[Date Prev][Date Next][Thread Prev][Thread Next][Date Index][Thread Index]

Re: [idn] what are the IDN identifiers?



Liana ruminated:

>   We have [STD13] defines that LDH are the DNS identifiers, 
> then what are the IDN identifiers?  UCS is too big and contains 
> many semantically equivalent characters for IDN.  Should we 
> ask for a table of semantically equivalent character sets 
> definition table from Unicode Consortium?

In my opinion, no. This concept of "semantically equivalent
character sets" is way too imprecisely defined to make sense.

What the Unicode Consortium provides is a large number of
precisely defined data tables, giving various properties
of the entire set of characters in the UCS. It is then
up to a group such as this, in the context of their particular
requirements (as for IDN identifiers) to make use of those
property tables to pick and choose among the characters
as appropriate to their application(s). (As has been done
for nameprep.)

> 
> If we are agree on the first RFC in Dan's list,
> I suggest to ask Unicode group to provide a table of
> "Semantically equivalent chatacters of UCS", where
> we can define which characters are used for 
> 1) label separators, ie puncturations and formating marks
> 2) structured data indicators, ie. $/%/& ...
> 3) unstructured data identifiers, ie. alphabet, CJKs, 
>  sound marks...
> "IDN identifiers" should be subset of such a table,
> to determine IDN nomalization protocol in the RFC.

The Unicode Consortium's take on identifiers is already
published in section 5.16 of the Unicode Standard, Version
3.0. Updated summary table information, covering the
repertoire of Unicode 3.1.1 can be found in:

ftp://www.unicode.org/Public/UNIDATA/DerivedCoreProperties.txt

and look for the ID_Start and ID_Continue properties.

By the way, "format[t]ing marks" are typically not label
separators.

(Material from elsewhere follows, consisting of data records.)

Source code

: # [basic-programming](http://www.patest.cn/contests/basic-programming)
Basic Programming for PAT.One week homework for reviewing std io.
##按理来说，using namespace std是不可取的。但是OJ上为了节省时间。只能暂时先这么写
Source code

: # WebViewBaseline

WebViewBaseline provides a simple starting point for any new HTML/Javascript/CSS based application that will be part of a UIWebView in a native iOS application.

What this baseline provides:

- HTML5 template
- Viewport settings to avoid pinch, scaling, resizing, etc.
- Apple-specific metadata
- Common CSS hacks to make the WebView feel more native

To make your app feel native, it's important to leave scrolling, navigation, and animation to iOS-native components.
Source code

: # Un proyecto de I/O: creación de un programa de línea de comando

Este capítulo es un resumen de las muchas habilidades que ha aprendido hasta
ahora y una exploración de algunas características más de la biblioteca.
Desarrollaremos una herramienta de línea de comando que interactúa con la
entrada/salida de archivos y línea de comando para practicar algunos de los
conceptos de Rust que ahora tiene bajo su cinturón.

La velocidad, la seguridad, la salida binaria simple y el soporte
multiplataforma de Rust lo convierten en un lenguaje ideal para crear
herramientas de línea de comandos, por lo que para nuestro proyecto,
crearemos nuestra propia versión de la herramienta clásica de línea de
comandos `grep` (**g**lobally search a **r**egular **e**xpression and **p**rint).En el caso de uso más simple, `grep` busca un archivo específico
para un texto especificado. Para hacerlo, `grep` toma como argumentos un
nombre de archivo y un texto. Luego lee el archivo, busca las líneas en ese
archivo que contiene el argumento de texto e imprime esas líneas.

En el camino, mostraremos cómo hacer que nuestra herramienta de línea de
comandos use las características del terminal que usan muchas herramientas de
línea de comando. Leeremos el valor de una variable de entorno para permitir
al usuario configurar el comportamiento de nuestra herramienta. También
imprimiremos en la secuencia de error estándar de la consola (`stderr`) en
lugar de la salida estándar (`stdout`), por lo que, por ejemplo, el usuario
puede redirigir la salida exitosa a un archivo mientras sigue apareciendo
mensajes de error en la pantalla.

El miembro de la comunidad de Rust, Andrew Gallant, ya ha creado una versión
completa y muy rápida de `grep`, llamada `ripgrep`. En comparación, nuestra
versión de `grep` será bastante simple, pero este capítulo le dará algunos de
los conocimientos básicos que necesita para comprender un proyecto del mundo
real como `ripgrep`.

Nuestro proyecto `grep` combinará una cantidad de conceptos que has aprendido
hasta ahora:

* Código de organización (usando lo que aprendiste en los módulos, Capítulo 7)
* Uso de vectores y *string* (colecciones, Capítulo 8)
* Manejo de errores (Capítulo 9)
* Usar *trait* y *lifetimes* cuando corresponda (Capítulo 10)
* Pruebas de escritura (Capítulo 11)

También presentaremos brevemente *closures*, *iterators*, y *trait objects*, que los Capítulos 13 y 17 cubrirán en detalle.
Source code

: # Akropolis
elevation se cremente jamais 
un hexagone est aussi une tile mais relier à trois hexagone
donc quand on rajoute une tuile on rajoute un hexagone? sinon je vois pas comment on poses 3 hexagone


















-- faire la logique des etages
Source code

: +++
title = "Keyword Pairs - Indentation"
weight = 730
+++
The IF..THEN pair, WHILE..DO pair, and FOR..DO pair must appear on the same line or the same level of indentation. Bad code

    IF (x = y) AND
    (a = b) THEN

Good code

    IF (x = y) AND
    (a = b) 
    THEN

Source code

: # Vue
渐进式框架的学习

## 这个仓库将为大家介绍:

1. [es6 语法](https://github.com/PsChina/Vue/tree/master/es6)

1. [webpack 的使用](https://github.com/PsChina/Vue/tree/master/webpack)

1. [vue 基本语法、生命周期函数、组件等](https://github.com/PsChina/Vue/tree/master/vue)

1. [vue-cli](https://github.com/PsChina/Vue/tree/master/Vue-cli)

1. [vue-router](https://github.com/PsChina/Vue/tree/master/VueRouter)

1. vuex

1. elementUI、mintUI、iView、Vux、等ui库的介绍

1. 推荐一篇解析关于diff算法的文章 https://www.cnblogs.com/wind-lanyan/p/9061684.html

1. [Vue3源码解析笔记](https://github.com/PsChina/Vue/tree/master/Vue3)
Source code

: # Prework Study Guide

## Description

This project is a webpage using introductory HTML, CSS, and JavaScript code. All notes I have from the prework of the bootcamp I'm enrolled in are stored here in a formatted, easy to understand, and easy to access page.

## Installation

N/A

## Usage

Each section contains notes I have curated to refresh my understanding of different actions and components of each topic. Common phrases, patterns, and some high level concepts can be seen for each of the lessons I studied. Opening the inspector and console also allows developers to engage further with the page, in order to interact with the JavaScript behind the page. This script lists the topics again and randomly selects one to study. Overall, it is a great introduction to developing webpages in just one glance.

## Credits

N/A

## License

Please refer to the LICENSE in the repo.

They are mostly ignorable for identifier
formation -- and can either be omitted from your identifier
repertoire or can be ignored (included silently) if not
omitted from your identifier repertoire. In either case they
do not *delimit* identifiers.

> "Semantically equivalent chatacters of UCS" means
> characters are equivalent to be used as an IDN identifier 
> when they are 
> 1)case insensitive, 
> 2)size or width insensitive,
> 3)font insensitive (include majority of TC/SC)
> 4)language insensitive (include CJK), 
> 5)combination insensitive(regardless NFC or KNFC). 
> 
>   Case, size, font insensitive is easy to understand,
> and have been addressed. 

What you seem to be aiming at here is a collection of various
kinds of character foldings. Character foldings -- even case
foldings -- are a rather murky area. The UTC position on
case folding is summarized in:

ftp://www.unicode.org/Public/UNIDATA/CaseFolding.txt

Regarding other kinds of foldings, the UTC is currently working
on a Unicode Technical Report on the subject. Nameprep involves
a number of foldings -- but these issues are not, in fact all
that easy to understand.

> TC/SC shall be under font 
> category, which is not addressed in Unicode. 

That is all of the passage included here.